Zoals net is verteld, ligt om de nier het nierkapsel, met de nierschors en het niermerg. Tussen deze 2 lagen in, liggen minuscule structuren die nefronen worden genoemd. Een nier heeft circa 1.000.000 nefronen. Elk nefron is een bundel met haarvaten, de glomerulus, met een aanvoerend en afvoerend slagadertje. Er wordt geen bloed verbruikt in de glomerulus, dat is ook de rede dat men het afvoerend slagadertje geen afvoerend adertje noemt. Daaromheen ligt een kapsel van Bowman. De wand van dat kapsel is 1 cellaag dik. Tussen beide lagen is er een holte, verbonden met een afdalend nierkanaaltje, wat overgaat in een de lis van Henle. Deze lis (lus) zet zich voort in een opstijgend nierkanaaltje die samen met alle andere nierkanaaltjes uitmondt in een verzamelbuis. Deze verzamelbuis voert de urine naar het nierbekken. Het aanvoerend slagadertje gaat nadat hij door de glomerulus is gegaan, over in een afvoerend slagadertje. In de glomurus wordt geen zuurstof gebruikt, dus is het bloed nog steeds zuurstofrijk. Het afvoerend slagadertje gaat over in vele haarvaten rond de afdalende en opstijgende nierkanaaltjes en de lis van Henle. Hier wordt het zuurstof verbruikt, waarna het bloed wordt afgevoerd naar de nierader.

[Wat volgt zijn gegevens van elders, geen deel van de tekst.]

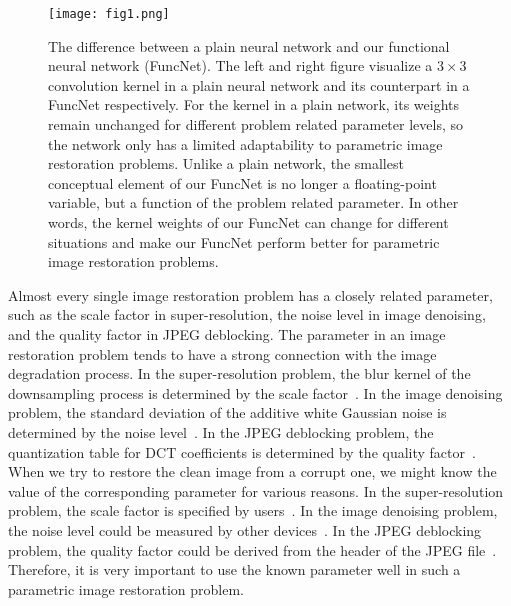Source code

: \documentclass{article}
\begin{document}
\begin{figure}
\begin{center}
\texttt{[image: fig1.png]}
\end{center}
   \caption{The difference between a plain neural network and our functional neural network (FuncNet). The left and right figure visualize a $3\times3$ convolution kernel in a plain neural network and its counterpart in a FuncNet respectively. For the kernel in a plain network, its weights remain unchanged for different problem related parameter levels, so the network only has a limited adaptability to parametric image restoration problems. Unlike a plain network, the smallest conceptual element of our FuncNet is no longer a floating-point variable, but a function of the problem related parameter. In other words, the kernel weights of our FuncNet can change for different situations and make our FuncNet perform better for parametric image restoration problems.
}
\label{fig:1}
\end{figure}

Almost every single image restoration problem has a closely related parameter, such as the scale factor in super-resolution, the noise level in image denoising, and the quality factor in JPEG deblocking. The parameter in an image restoration problem tends to have a strong connection with the image degradation process. In the super-resolution problem, the blur kernel of the downsampling process is determined by the scale factor~\cite{zhang2020deep}. In the image denoising problem, the standard deviation of the additive white Gaussian noise is determined by the noise level~\cite{dabov2007image}. In the JPEG deblocking problem, the quantization table for DCT coefficients is determined by the quality factor~\cite{pennebaker1992jpeg}. When we try to restore the clean image from a corrupt one, we might know the value of the corresponding parameter for various reasons. In the super-resolution problem, the scale factor is specified by users~\cite{kim2016accurate}. In the image denoising problem, the noise level could be measured by other devices~\cite{pyatykh2012image,liu2013single}. In the JPEG deblocking problem, the quality factor could be derived from the header of the JPEG file~\cite{cogranne2018determining}. Therefore, it is very important to use the known parameter well in such a parametric image restoration problem.
\end{document}
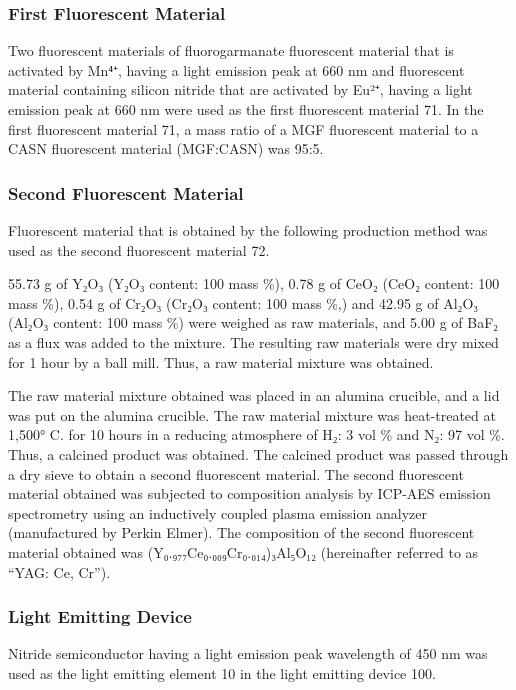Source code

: \documentclass[11pt,a4paper]{article}
\begin{document}
\subsubsection{First Fluorescent Material}

Two fluorescent materials of fluorogarmanate fluorescent material that is activated by Mn⁴⁺, having a light emission peak at 660 nm and fluorescent material containing silicon nitride that are activated by Eu²⁺, having a light emission peak at 660 nm were used as the first fluorescent material 71. In the first fluorescent material 71, a mass ratio of a MGF fluorescent material to a CASN fluorescent material (MGF:CASN) was 95:5.

\subsubsection{Second Fluorescent Material}

Fluorescent material that is obtained by the following production method was used as the second fluorescent material 72.

55.73 g of Y₂O₃ (Y₂O₃ content: 100 mass \%), 0.78 g of CeO₂ (CeO₂ content: 100 mass \%), 0.54 g of Cr₂O₃ (Cr₂O₃ content: 100 mass \%,) and 42.95 g of Al₂O₃ (Al₂O₃ content: 100 mass \%) were weighed as raw materials, and 5.00 g of BaF₂ as a flux was added to the mixture. The resulting raw materials were dry mixed for 1 hour by a ball mill. Thus, a raw material mixture was obtained.

The raw material mixture obtained was placed in an alumina crucible, and a lid was put on the alumina crucible. The raw material mixture was heat-treated at 1,500° C. for 10 hours in a reducing atmosphere of H₂: 3 vol \% and N₂: 97 vol \%. Thus, a calcined product was obtained. The calcined product was passed through a dry sieve to obtain a second fluorescent material. The second fluorescent material obtained was subjected to composition analysis by ICP-AES emission spectrometry using an inductively coupled plasma emission analyzer (manufactured by Perkin Elmer). The composition of the second fluorescent material obtained was (Y₀.₉₇₇Ce₀.₀₀₉Cr₀.₀₁₄)₃Al₅O₁₂ (hereinafter referred to as “YAG: Ce, Cr”).

\subsubsection{Light Emitting Device}

Nitride semiconductor having a light emission peak wavelength of 450 nm was used as the light emitting element 10 in the light emitting device 100.
\end{document}
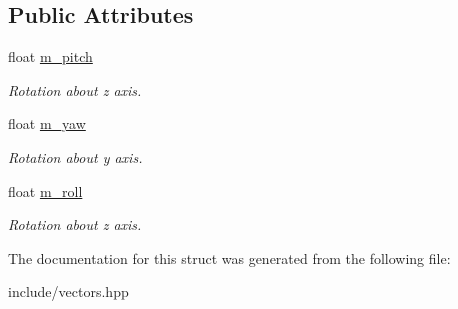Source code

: \subsection*{Public Attributes}
\begin{DoxyCompactItemize}
\item 
\hypertarget{structang3_a9bbb7264d8a49210d8609710e2b4c6fe}{float \hyperlink{structang3_a9bbb7264d8a49210d8609710e2b4c6fe}{m\-\_\-pitch}}\label{structang3_a9bbb7264d8a49210d8609710e2b4c6fe}

\begin{DoxyCompactList}\small\item\em Rotation about z axis. \end{DoxyCompactList}\item 
\hypertarget{structang3_a0cfea544ea5926f87b364a7be63a87aa}{float \hyperlink{structang3_a0cfea544ea5926f87b364a7be63a87aa}{m\-\_\-yaw}}\label{structang3_a0cfea544ea5926f87b364a7be63a87aa}

\begin{DoxyCompactList}\small\item\em Rotation about y axis. \end{DoxyCompactList}\item 
\hypertarget{structang3_a04f35646812c3638ffa6b7c9c7aa371d}{float \hyperlink{structang3_a04f35646812c3638ffa6b7c9c7aa371d}{m\-\_\-roll}}\label{structang3_a04f35646812c3638ffa6b7c9c7aa371d}

\begin{DoxyCompactList}\small\item\em Rotation about z axis. \end{DoxyCompactList}\end{DoxyCompactItemize}


The documentation for this struct was generated from the following file\-:\begin{DoxyCompactItemize}
\item 
include/vectors.\-hpp\end{DoxyCompactItemize}

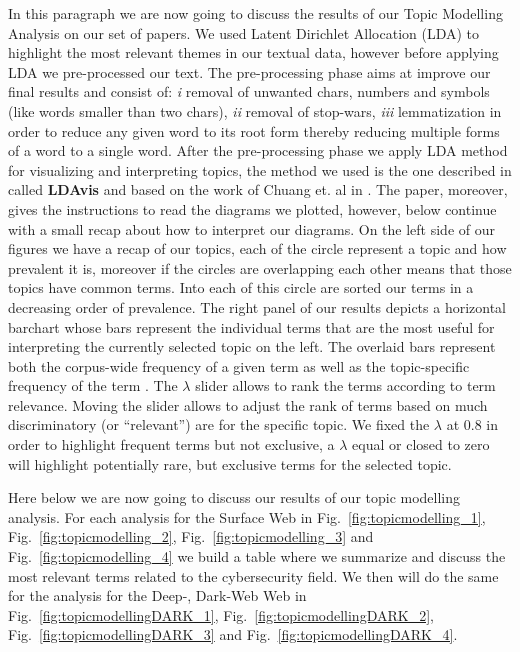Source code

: In this paragraph we are now going to discuss the results of our Topic Modelling Analysis on our set of papers. We used Latent Dirichlet Allocation (LDA) to highlight the most relevant themes in our textual data, however before applying LDA we pre-processed our text. The pre-processing phase aims at improve our final results and consist of: \emph{i} removal of unwanted chars, numbers and symbols (like words smaller than two chars), \emph{ii} removal of stop-wars, \emph{iii} lemmatization in order to reduce any given word to its root form thereby reducing multiple forms of a word to a single word.
After the pre-processing phase we apply LDA method for visualizing and interpreting topics, the method we used is the one described in \cite{W14-3110} called \textbf{LDAvis} and based on the work of Chuang et. al in \cite{Chuang:2012:TVT:2254556.2254572}. The paper, moreover, gives the instructions to read the diagrams we plotted, however, below continue with a small recap about how to interpret our diagrams. 
On the left side of our figures we have a recap of our topics, each of the circle represent a topic and how prevalent it is, moreover if the circles are overlapping each other means that those topics have common terms. Into each of this circle are sorted our terms in a decreasing order of prevalence.
The right panel of our results depicts a horizontal barchart whose bars represent the individual terms that are the most useful for interpreting the currently selected topic on the left. The overlaid bars represent both the corpus-wide frequency of a given term as well as the topic-specific frequency of the term \cite{W14-3110, Chuang:2012:TVT:2254556.2254572}. The $\lambda$ slider allows to rank the terms according to term relevance. Moving the slider allows to adjust the rank of terms based on much discriminatory (or ``relevant'') are for the specific topic. We fixed the $\lambda$ at 0.8 in order to highlight frequent terms but not exclusive, a $\lambda$ equal or closed to zero will highlight potentially rare, but exclusive terms for the selected topic.

Here below we are now going to discuss our results of our topic modelling analysis. For each analysis for the Surface Web in Fig.~\ref{fig:topicmodelling_1}, Fig.~\ref{fig:topicmodelling_2}, Fig.~\ref{fig:topicmodelling_3} and Fig.~\ref{fig:topicmodelling_4} we build a table where we summarize and discuss the most relevant terms related to the cybersecurity field. We then will do the same for the analysis for the Deep-, Dark-Web Web in Fig.~\ref{fig:topicmodellingDARK_1}, Fig.~\ref{fig:topicmodellingDARK_2}, Fig.~\ref{fig:topicmodellingDARK_3} and Fig.~\ref{fig:topicmodellingDARK_4}.

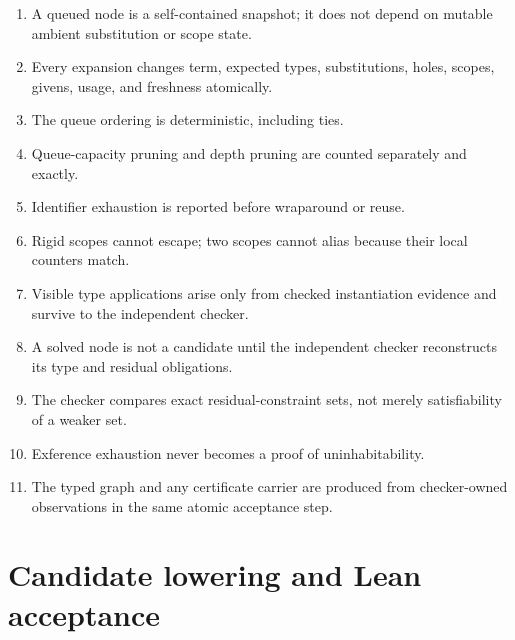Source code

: \documentclass[10pt,letterpaper,oneside]{report}
\begin{document}
\begin{enumerate}
  \item A queued node is a self-contained snapshot; it does not depend on mutable ambient substitution or scope state.
  \item Every expansion changes term, expected types, substitutions, holes, scopes, givens, usage, and freshness atomically.
  \item The queue ordering is deterministic, including ties.
  \item Queue-capacity pruning and depth pruning are counted separately and exactly.
  \item Identifier exhaustion is reported before wraparound or reuse.
  \item Rigid scopes cannot escape; two scopes cannot alias because their local counters match.
  \item Visible type applications arise only from checked instantiation evidence and survive to the independent checker.
  \item A solved node is not a candidate until the independent checker reconstructs its type and residual obligations.
  \item The checker compares exact residual-constraint sets, not merely satisfiability of a weaker set.
  \item Exference exhaustion never becomes a proof of uninhabitability.
  \item The typed graph and any certificate carrier are produced from checker-owned observations in the same atomic acceptance step.
\end{enumerate}

\section{Candidate lowering and Lean acceptance}
\end{document}
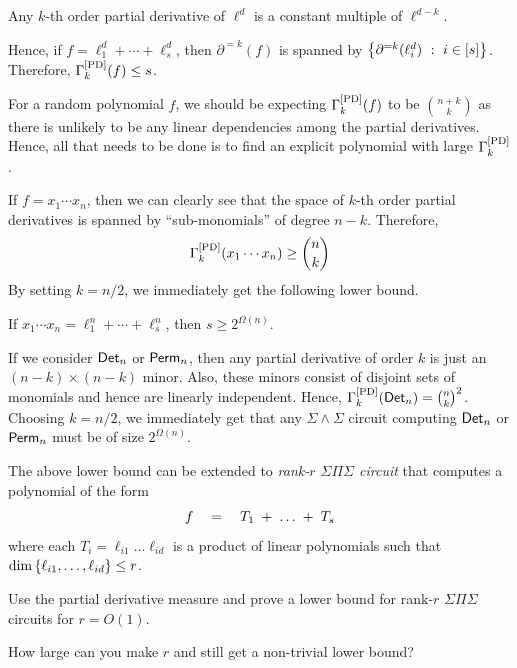 \begin{observation}\label{obs:low-rank-sps-rank}
Any $k$-th order partial derivative of $\ell^d$ is a constant multiple of $\ell^{d-k}$. 
\end{observation}

Hence, if $f = \ell_1^d + \cdots + \ell_s^d$, then $\partial^{=k}(f)$ is spanned by $\setdef{\partial^{=k}(\ell_i^d)}{i\in [s]}$. Therefore, $\CM{PD}_k(f) \leq s$. 

For a random polynomial $f$, we should be expecting $\CM{PD}_k(f)$ to be $\binom{n+k}{k}$ as there is unlikely to be any linear dependencies among the partial derivatives. 
Hence, all that needs to be done is to find an explicit polynomial with large $\CM{PD}_k$. 

If $f = x_1 \cdots x_n$, then we can clearly see that the space of $k$-th order partial derivatives is spanned by ``sub-monomials'' of degree $n-k$. Therefore, 
\[
\CM{PD}_k(x_1 \cdots x_n) \geq \binom{n}{k}
\]
By setting $k = n/2$, we immediately get the following lower bound. 

\begin{corollary}
  If $x_1\cdots x_n = \ell_1^n + \cdots + \ell_s^n$, then $s \geq 2^{\Omega(n)}$. 
\end{corollary}

If we consider $\Det_n$ or $\Perm_n$, then any partial derivative of order $k$ is just an $(n-k)\times(n-k)$ minor. 
Also, these minors consist of disjoint sets of monomials and hence are linearly independent. 
Hence, $\CM{PD}_k(\Det_n) = \binom{n}{k}^2$. 
Choosing $k = n/2$, we immediately get that any $\Sigma\!\wedge\!\Sigma$ circuit computing $\Det_n$ or $\Perm_n$ must be of size $2^{\Omega(n)}$. 

\begin{exercise}
The above lower bound can be extended to \emph{rank-$r$ $\Sigma\Pi\Sigma$ circuit} that computes a polynomial of the form 
$$
f \spaced{=}  T_1 \;+\; \dots \;+\; T_s
$$
where each $T_i = \ell_{i1}\dots \ell_{id}$ is a product of linear polynomials such that $\dim\inbrace{\ell_{i1},\dots, \ell_{id}}\leq r$.

\medskip

Use the partial derivative measure and prove a lower bound for rank-$r$ $\Sigma\Pi\Sigma$ circuits for $r = O(1)$. 

\medskip

How large can you make $r$ and still get a non-trivial lower bound? 
\end{exercise}

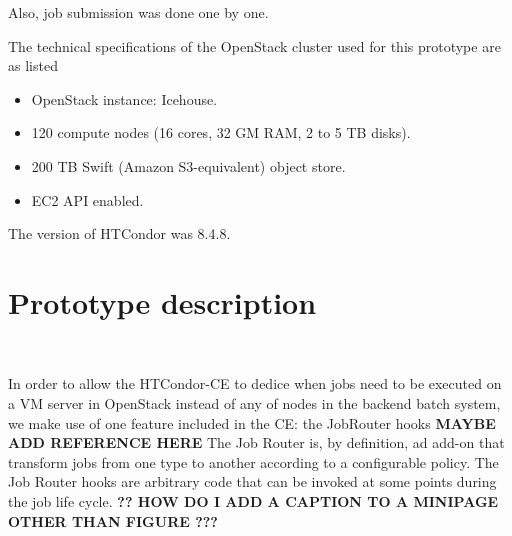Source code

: \documentclass[a4paper]{jpconf}
\begin{document}
Also, job submission was done one by one.

The technical specifications of the OpenStack cluster used for this prototype are as listed 

\begin{itemize}
\item OpenStack instance: Icehouse.
\item 120 compute nodes (16 cores, 32 GM RAM, 2 to 5 TB disks).
\item 200 TB Swift (Amazon S3-equivalent) object store.
\item EC2 API enabled.
\end{itemize}

The version of HTCondor was 8.4.8.


\section{Prototype description}

~

In order to allow the HTCondor-CE to dedice when jobs need to be executed on a VM server in OpenStack 
instead of any of nodes in the backend batch system,
we make use of one feature included in the CE: the JobRouter hooks \textbf{MAYBE ADD REFERENCE HERE} \newline
The Job Router is, by definition, ad add-on that transform jobs from one type to another according to a configurable policy. 
The Job Router hooks are arbitrary code that can be invoked at some points during the job life cycle.
\newline \textbf{?? HOW DO I ADD A CAPTION TO A MINIPAGE OTHER THAN FIGURE ???}

\end{document}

De werking van de nieren is een combinatie van drie processen: bloeddruk, ultrafiltratie en terugresorptie. Het kapsel van Bowman, dat om de glomerulus ligt, is een dubbelwandig zakje dat uit 1 laag cellen bestaat. De binnenste laag van het kapsel bestaat uit podocyten. Podocyten zijn speciale cellen die veel uitsteeksels hebben en tegen de wand van de glomerulus aanliggen. Tussen de podocyten zitten hele kleine spleetjes, voor de filtratie. Door bloeddruk wordt bloedvloeistof vanuit het bloedvat in het kapsel van Bowman geperst. Dit gebeurd via de spleten. Het bloed wordt een soort van gefiltreerd, de bloedvloeistof bestaat uit opgeloste stoffen en kleine moleculen. De grotere moleculen, en bloedcellen, blijven in het bloedvat. Dit proces is ultrafiltratie.

Voorurine

De vloeistof in het kapsel is de voorurine. De podocyten hebben waarschijnlijk invloed op de hoeveelheid voorurine die per tijdseenheid gevormd wordt. Dit is nog niet helemaal duidelijk. De voorurine wordt verzameld in een holte tussen de twee lagen van het kapsel van Bowman in. Tijdens de tocht in het afdalend nierkanaaltje, de lis van Henle en het opstijgend nierkanaaltje wordt de vloeistof uiteindelijk urine. In voorurine zit behalve water, ook aminozuren, zouten, afvalstoffen en ureum. Van de totale bloeddoorstroming door de nieren per minuut (dit was 1 liter) wordt er 125ml in de kapsels van Bowman geperst. Per uur is dat dus (x60) 7,5 liter voorurine. Per dag is dat 180 liter! Uit deze gegevens kun je afleiden dat de totale hoeveelheid bloed (= ongeveer 5 liter) per dag 288 keer door de nieren stroomt.

Terugresorptie

In de voorurine zitten ook veel bruikbare stoffen. De voorurine wordt dan ook weer teruggebracht naar het bloed, tenminste, het grootste deel dan. Dit proces heet terugresorptie. Wanneer de voorurine door de bloeddruk in de glomerulus door het nierkanaaltje wordt geduwd wordt onderweg het grootste deel teruggeresorbeerd naar het bloed. De meeste stoffen worden door actief transport door de wandcellen van het nierkanaaltje en de lis van Henle in de omliggende haarvaten opgenomen. Actief transport gaat niet vanzelf, dit proces kost veel energie. De haarvaten rond het nierkanaaltje en rond de lis van Henle geven hier zuurstof voor af. Voor actief transport is niet alleen zuurstof nodig, dus de hoeveelheid van de andere stoffen van de voorurine daalt ook. Water gaat terug naar het bloed door middel van osmose. In de vier delen van het nierkanaaltje worden niet overal dezelfde stoffen teruggeresorbeerd. Elk van de vier delen heeft zijn eigen functie, in verschillende delen wordt de terugresorptie door hormonen geregeld. De nieren zijn dus zeker niet eenvoudig, maar juist zeer ingewikkeld. Meer dan 99% van de voorurine wordt uiteindelijk teruggeresorbeerd. Van de 180 liter voorurine die per dag gemaakt wordt, wordt ongeveer 1,5 liter daadwerkelijk urine. Daar zit gemiddeld in opgelost: 14 gram Natriumchloride, 30 gram ureum, kleine hoeveelheid ammoniak en kaliumionen. De glucose en eiwitten zijn allemaal teruggeresorbeerd.